Don Giovanni features barrier-breaking cast
By Kelly Schlicht, Florentine Opera Development Manager
Audiences at the Florentine Opera’s production of Don Giovanni may notice something note-worthy about the cast of principal artists. The cast, featuring three black singers, is one of the most diverse in the company history.
Baritone Musa Ngqungwana will play Leporello, Don Giovanni’s sidekick. The Florentine Opera Studio Artists, soprano Ariana Douglas, and baritone Leroy Davis, will also be featured, with Douglas playing Zerlina and Davis playing Masetto.
“The Florentine Opera is certainly committed to diversity, in reaching audiences on our mainstage, in schools, and in the community. In addition, we are passionate about highlighting the rich tapestry of diversity amongst our artists, which reflect our larger society,” said the Florentine’s General Director William Florescu. “The Florentine believes this enriches the artistic experience for everyone.”
Each of these three artists’ backgrounds are also diverse. Douglas grew up in Appleton, Davis grew up in the Bronx and Brooklyn, and Ngqungwana grew up in South Africa, against the backdrop of Apartheid and its aftermath.
“It was a complicated situation,” he said. When Ngqungwana was an infant, his family’s home was burned to the ground, because his uncles were part of a political resistance group. Despite the struggles of growing up in poverty and extreme segregation, Ngqungwana says he found solace performing in choirs as a child.

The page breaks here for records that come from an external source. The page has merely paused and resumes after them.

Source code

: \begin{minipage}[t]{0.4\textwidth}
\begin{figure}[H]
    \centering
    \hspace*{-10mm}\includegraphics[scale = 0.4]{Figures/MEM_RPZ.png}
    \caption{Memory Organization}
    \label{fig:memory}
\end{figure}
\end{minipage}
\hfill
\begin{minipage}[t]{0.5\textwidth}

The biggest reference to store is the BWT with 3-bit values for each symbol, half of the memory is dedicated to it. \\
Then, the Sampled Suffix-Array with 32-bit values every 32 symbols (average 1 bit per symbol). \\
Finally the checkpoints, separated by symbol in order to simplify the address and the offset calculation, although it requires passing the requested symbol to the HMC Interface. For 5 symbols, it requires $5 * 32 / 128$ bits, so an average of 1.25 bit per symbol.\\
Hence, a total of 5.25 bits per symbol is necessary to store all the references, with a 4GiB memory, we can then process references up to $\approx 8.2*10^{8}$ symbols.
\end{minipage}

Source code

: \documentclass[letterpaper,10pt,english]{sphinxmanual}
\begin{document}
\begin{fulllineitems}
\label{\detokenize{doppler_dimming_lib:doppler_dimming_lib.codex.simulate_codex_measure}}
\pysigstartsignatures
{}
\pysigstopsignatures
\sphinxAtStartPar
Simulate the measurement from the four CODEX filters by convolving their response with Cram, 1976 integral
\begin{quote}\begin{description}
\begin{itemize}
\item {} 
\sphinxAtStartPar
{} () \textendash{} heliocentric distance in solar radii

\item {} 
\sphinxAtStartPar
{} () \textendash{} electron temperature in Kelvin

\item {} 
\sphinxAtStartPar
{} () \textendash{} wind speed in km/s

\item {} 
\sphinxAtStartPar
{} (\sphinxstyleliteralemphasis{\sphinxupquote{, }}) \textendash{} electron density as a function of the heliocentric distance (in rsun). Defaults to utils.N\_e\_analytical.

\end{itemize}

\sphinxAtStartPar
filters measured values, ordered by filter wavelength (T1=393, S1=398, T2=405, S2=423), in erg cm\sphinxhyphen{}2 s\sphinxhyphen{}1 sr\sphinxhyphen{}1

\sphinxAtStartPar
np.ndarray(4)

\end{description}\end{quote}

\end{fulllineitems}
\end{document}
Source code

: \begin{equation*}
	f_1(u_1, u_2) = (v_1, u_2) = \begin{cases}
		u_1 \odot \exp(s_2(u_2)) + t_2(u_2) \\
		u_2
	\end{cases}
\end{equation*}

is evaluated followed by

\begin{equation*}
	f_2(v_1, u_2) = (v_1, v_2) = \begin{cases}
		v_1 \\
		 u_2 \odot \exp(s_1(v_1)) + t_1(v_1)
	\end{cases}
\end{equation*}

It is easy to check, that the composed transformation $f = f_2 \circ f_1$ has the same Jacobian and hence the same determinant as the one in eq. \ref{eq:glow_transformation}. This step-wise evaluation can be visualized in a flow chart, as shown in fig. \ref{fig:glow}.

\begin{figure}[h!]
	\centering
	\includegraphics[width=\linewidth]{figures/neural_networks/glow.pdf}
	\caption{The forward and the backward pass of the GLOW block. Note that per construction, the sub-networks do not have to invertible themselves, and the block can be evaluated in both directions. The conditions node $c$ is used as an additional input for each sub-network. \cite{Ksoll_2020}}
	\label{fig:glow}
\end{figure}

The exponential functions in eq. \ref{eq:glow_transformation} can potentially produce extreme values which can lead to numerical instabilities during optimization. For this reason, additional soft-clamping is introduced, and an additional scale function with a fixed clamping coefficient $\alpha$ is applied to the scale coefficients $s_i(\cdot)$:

“South Africans have their own strong tradition of singing,” he said. “I loved being in the choirs at school and at church.”
But, he wasn’t exposed to opera—or even knew someone with his skin color could be in the performing arts—until he was 16, and watched a VHS tape of the Magic Flute, where Jamaican-born British bass-baritone Sir Willard White played the role of The Speaker.
“After that, I knew that I wanted to study music,” he said. He studied at the University of Capetown, before studying at the Academy of Vocal Arts in Philadelphia. While he said it was a difficult decision to leave his home country, the director of the opera school in Capetown encouraged him, to help further his career prospects. Ngqungwana said it has been less difficult breaking into opera in the United States than it was back home in South Africa.
“For the most part in the United States, they judge you just on your voice when auditioning for opera. In South Africa, it’s harder to get roles because for a long time, black people were not even allowed to participate in opera,” he said. Now that people have been exposed to the art form in South Africa, more students are studying voice, graduating, and going on to fruitful careers across Europe, Ngqungwana explained.
And while he feels there may be less discrimination in casting in the United States, Ngqungwana says he still feels there needs to be greater representation by people of color.
“In America, you see so much diversity represented in sports, and sports are such an influence. It is important that if a young black family comes to see Don Giovanni, those children can look up at the stage and say, ‘I see people who look like me, and I can do this,’” said Ngqungwana.
Douglas and Davis said this production of Don Giovanni presents a unique opportunity for the local community to see this amount of diversity on stage.
“This is just amazing,” said Davis. “It just doesn’t happen in classical repertoire, usually.”
“Other than Porgy and Bess, you really don’t see it,” said Douglas. “And we need to see it beyond just the roles in Porgy and Bess.”
Ngqungwana agreed. This summer, he will do his first Porgy and Bess at the Glimmerglass Festival in New York. He describes his decision to do this production as selective.
“I only wanted to do Porgy and Bess at a company where I’ve sung mainstream classical roles before. I didn’t want to be pigeon-holed in just ‘black’ roles,” he explained.
Douglas and Davis, who currently are in their second year of the Florentine’s Studio Artist program, understand first-hand how important exposure and representation can be for young people while on the Opera in the Schools tour.
“We visit many schools in the Milwaukee Public Schools that are majority African-American,” said Douglas. “It’s wonderful knowing that we may be inspiring them to go for a career in opera or the performing arts, just by seeing us up there.”
“We need to see more artists of color performing the big classical roles, because the more we do it, the more it becomes normalized to have black singers in those roles,” said Davis.
Ngqungwana said he wants to seize every opportunity he has to get that message out. He is in the process of revising his memoir, The Odyssey of an African Opera Singer, which he self-published in 2014.
“I have a story to tell, and it’s worth telling, if I can inspire even one person to rise up,” he said.
During this increasingly divisive time in our country, these featured artists say they hope the arts can continue to bridge divides.
“It’s an important thing, having a mixed cast in 2017. I’m not trying to make a political statement here, but there are a lot of changes happening in the world, and the arts can be a voice of hope and unity, and can remind us that we have this common thing together,” said Ngqungwana.